While a ten-year timescale may be overly ambitious, on a longer timescale, we at PSC can envision a groundbreaking “Computational Environment for Biomedicine” (CEB) that will link all Genomics, Proteomics, and other growing databases with integrated tools for imaging, model generation, multiscale simulation and visualization, analysis, training, education, and HPCC- and grid-based computing. In addition, such a CEB will be linked to increasingly personalized information on genomic sequence, time-dependent protein expression levels, and many other quantitative measures obtained on a case-by-case basis. All of this population and individualized data coupled to a CEB will enable breakthrough clinical advances such as:
- predicting the whole body effect of a genomic mutation;
- drug design, including prediction of systemic side effects;
- halting and reversing neurodegenerative changes;
- anti-aging therapies;
- bioengineering and materials science solutions to sensory deficits, cardiovascular disease, and a host of musculoskeletal defects;
- understanding and intervening effectively in psychiatric disorders.
Of course, this will not be an easy task. In his PITAC presentation, Jakobsson also pointed out that many of today's limitations in biomedical computing stem from software that:
- is difficult to use,
- is fragile,
- lacks interoperability of different components
and further pointed out the ongoing shortage of personnel trained to create and use better biological computing tools and environments.
To a large extent, these shortcomings have been addressed by the PSC’s Research Resource since its inception in 1987, when the PSC became the first extramural supercomputing center to receive funds from the NIH. Our goal for the future remains invariant — to develop and use HPCC to benefit biomedical research. The PSC Research Resource brings together experts from multiple disciplines, and provides access to cutting-edge computing by leveraging investments of other agencies. It has made software easier to use, made it more robust, presented it as part of an integrated framework, and has continually emphasized training and outreach. With the flexibility to respond quickly to unanticipated research opportunities, it has expanded the research domains that can effectively use HPCC from structural biology and sequence-based bioinformatics to include neural modeling, pathology, intra- and intercellular modeling, and visualization and analysis of extremely large imaging datasets, all components for a CEB.

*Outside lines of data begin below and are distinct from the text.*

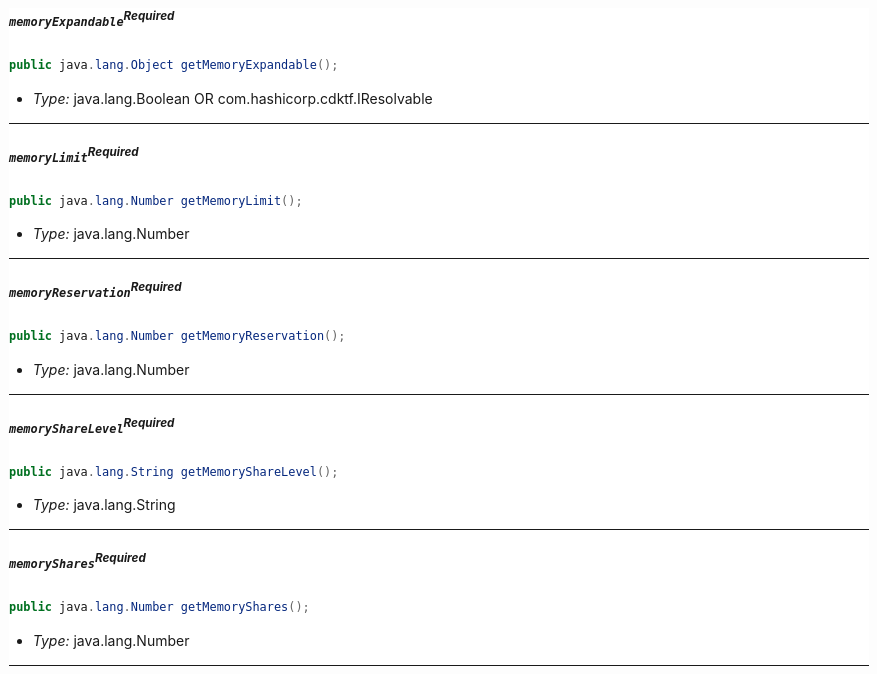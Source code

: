 
##### `memoryExpandable`<sup>Required</sup> <a name="memoryExpandable" id="@cdktf/provider-vsphere.resourcePool.ResourcePool.property.memoryExpandable"></a>

```java
public java.lang.Object getMemoryExpandable();
```

- *Type:* java.lang.Boolean OR com.hashicorp.cdktf.IResolvable

---

##### `memoryLimit`<sup>Required</sup> <a name="memoryLimit" id="@cdktf/provider-vsphere.resourcePool.ResourcePool.property.memoryLimit"></a>

```java
public java.lang.Number getMemoryLimit();
```

- *Type:* java.lang.Number

---

##### `memoryReservation`<sup>Required</sup> <a name="memoryReservation" id="@cdktf/provider-vsphere.resourcePool.ResourcePool.property.memoryReservation"></a>

```java
public java.lang.Number getMemoryReservation();
```

- *Type:* java.lang.Number

---

##### `memoryShareLevel`<sup>Required</sup> <a name="memoryShareLevel" id="@cdktf/provider-vsphere.resourcePool.ResourcePool.property.memoryShareLevel"></a>

```java
public java.lang.String getMemoryShareLevel();
```

- *Type:* java.lang.String

---

##### `memoryShares`<sup>Required</sup> <a name="memoryShares" id="@cdktf/provider-vsphere.resourcePool.ResourcePool.property.memoryShares"></a>

```java
public java.lang.Number getMemoryShares();
```

- *Type:* java.lang.Number

---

We believe that the next step critical to realizing the vision of a CEB and the benefits it will bring to human health lies in realistic cell-to-organism level modeling. It is strategically positioned at an overlapping region of Structural Molecular Biology, Bioinformatics, Imaging, and Systems Biology, and is also strategically positioned between “bottom-up” and “top-down” approaches to biochemical network identification and functional analysis. Realistic physiological simulations present a grand challenge because of the wide range of underlying space and time scales, as well as the widely disparate organization and properties of different cells. Spatially realistic modeling will require new multiscale algorithms and prodigious amounts of computing, databases, storage, networking, and visualization. Such prodigious effort and costs, however, will be overwhelmingly outweighed by the resulting benefits to individuals and society at large. The PSC Research Resource will be a national leader in realizing these goals.